Encryption Support Evaluation

Consumers looking for encryption capabilities can opt to encrypt a iSCSI share with TrueCrypt or some in-built encryption mechanism in the client OS. However, if requirements dictate that the data must be shared across multiple users / computers, relying on encryption in the NAS is the best way to move forward. Most NAS vendors use the industry-standard 256-bit AES encryption algorithm. One approach is to encrypt only a particular shared folder while the other approach is to encrypt the full volume. Some NAS vendors have support for both approaches in their firmware, but Synology only opts for the former. Details of Synology's encryption key management mechanism and other caveats are available here.

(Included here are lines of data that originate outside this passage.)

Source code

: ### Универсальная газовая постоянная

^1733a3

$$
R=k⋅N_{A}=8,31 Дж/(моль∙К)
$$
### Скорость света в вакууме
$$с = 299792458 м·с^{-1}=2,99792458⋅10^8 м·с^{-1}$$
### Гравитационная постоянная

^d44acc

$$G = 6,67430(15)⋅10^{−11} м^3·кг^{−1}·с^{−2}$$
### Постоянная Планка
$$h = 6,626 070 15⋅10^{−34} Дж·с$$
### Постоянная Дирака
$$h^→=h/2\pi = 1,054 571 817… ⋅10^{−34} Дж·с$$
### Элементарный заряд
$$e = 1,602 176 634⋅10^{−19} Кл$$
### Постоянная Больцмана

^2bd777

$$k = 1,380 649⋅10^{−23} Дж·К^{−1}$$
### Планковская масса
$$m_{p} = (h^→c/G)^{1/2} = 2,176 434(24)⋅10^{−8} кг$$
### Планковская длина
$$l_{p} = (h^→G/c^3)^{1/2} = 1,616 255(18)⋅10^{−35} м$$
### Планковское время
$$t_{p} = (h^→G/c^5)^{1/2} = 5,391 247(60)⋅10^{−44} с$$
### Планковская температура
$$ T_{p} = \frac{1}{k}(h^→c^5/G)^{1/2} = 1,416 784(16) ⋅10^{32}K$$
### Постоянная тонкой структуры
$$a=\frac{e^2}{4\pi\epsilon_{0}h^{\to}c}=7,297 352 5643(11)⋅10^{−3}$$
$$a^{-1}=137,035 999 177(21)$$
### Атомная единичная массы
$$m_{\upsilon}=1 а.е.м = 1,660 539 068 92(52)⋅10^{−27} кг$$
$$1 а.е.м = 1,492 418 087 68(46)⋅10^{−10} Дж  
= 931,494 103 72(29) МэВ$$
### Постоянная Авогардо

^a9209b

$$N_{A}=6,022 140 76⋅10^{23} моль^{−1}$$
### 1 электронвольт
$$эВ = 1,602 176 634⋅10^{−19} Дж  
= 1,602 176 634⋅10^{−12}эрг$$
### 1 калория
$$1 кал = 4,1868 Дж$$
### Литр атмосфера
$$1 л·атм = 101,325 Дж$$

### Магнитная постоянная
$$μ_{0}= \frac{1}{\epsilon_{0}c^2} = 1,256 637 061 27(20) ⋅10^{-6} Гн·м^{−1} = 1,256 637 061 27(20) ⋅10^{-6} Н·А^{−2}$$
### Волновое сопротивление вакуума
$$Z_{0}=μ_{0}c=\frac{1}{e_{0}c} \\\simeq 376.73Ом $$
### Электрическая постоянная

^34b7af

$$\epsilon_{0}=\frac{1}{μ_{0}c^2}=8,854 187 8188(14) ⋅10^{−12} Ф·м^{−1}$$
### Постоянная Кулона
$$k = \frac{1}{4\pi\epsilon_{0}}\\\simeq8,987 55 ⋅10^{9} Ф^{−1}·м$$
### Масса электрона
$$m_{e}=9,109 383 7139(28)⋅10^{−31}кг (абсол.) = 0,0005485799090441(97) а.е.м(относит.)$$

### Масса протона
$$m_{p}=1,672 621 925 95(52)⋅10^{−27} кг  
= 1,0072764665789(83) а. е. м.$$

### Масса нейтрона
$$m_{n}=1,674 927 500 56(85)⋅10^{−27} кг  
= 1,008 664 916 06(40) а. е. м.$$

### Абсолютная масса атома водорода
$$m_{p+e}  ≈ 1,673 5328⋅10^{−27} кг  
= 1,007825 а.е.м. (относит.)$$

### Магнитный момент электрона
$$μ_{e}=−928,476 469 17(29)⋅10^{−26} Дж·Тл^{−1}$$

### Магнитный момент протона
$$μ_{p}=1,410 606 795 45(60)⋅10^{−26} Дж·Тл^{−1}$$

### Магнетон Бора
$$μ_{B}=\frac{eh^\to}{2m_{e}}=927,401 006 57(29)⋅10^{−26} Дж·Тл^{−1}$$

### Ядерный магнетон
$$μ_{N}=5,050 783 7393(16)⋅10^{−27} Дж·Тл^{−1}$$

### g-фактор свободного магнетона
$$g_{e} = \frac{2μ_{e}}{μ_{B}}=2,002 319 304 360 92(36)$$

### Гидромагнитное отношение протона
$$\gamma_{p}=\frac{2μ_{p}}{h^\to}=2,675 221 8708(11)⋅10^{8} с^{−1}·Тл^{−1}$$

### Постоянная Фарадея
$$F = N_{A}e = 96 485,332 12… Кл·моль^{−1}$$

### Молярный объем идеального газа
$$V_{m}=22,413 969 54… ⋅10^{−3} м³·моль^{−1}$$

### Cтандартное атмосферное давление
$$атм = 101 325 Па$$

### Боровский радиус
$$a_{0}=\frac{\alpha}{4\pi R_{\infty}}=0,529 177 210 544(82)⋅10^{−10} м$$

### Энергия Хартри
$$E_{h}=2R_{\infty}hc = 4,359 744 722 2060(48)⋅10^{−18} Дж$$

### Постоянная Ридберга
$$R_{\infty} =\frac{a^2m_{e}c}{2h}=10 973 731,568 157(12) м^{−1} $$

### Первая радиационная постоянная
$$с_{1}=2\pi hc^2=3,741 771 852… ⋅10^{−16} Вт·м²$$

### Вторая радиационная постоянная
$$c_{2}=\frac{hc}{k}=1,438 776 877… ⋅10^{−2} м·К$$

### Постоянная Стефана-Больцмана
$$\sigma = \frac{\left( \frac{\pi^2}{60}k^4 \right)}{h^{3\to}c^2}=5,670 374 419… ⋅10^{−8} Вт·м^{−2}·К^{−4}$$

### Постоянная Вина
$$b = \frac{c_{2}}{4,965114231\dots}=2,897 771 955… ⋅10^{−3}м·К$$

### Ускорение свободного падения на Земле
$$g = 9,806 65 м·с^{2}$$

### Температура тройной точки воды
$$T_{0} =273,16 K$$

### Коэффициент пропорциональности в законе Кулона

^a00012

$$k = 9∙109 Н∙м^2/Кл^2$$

On the hardware side, encryption support can be in the form of specialized hardware blocks in the SoC (common in ARM / PowerPC based NAS units). In x86-based systems, encryption support is dependent on whether the AES-NI instruction is available on the host CPU (not considering units based on the Intel Berryville platform). Unfortunately, the Atom D2700 used in the Synology DS1812+ doesn't support AES-NI. Encryption is done in software and we can expect the impact to be pretty brutal.

We enabled encryption on a CIFS share and repeated our Intel NASPT / robocopy benchmarks on it. The results are presented in the graph below (with the unencrypted volume numbers for comparison purposes).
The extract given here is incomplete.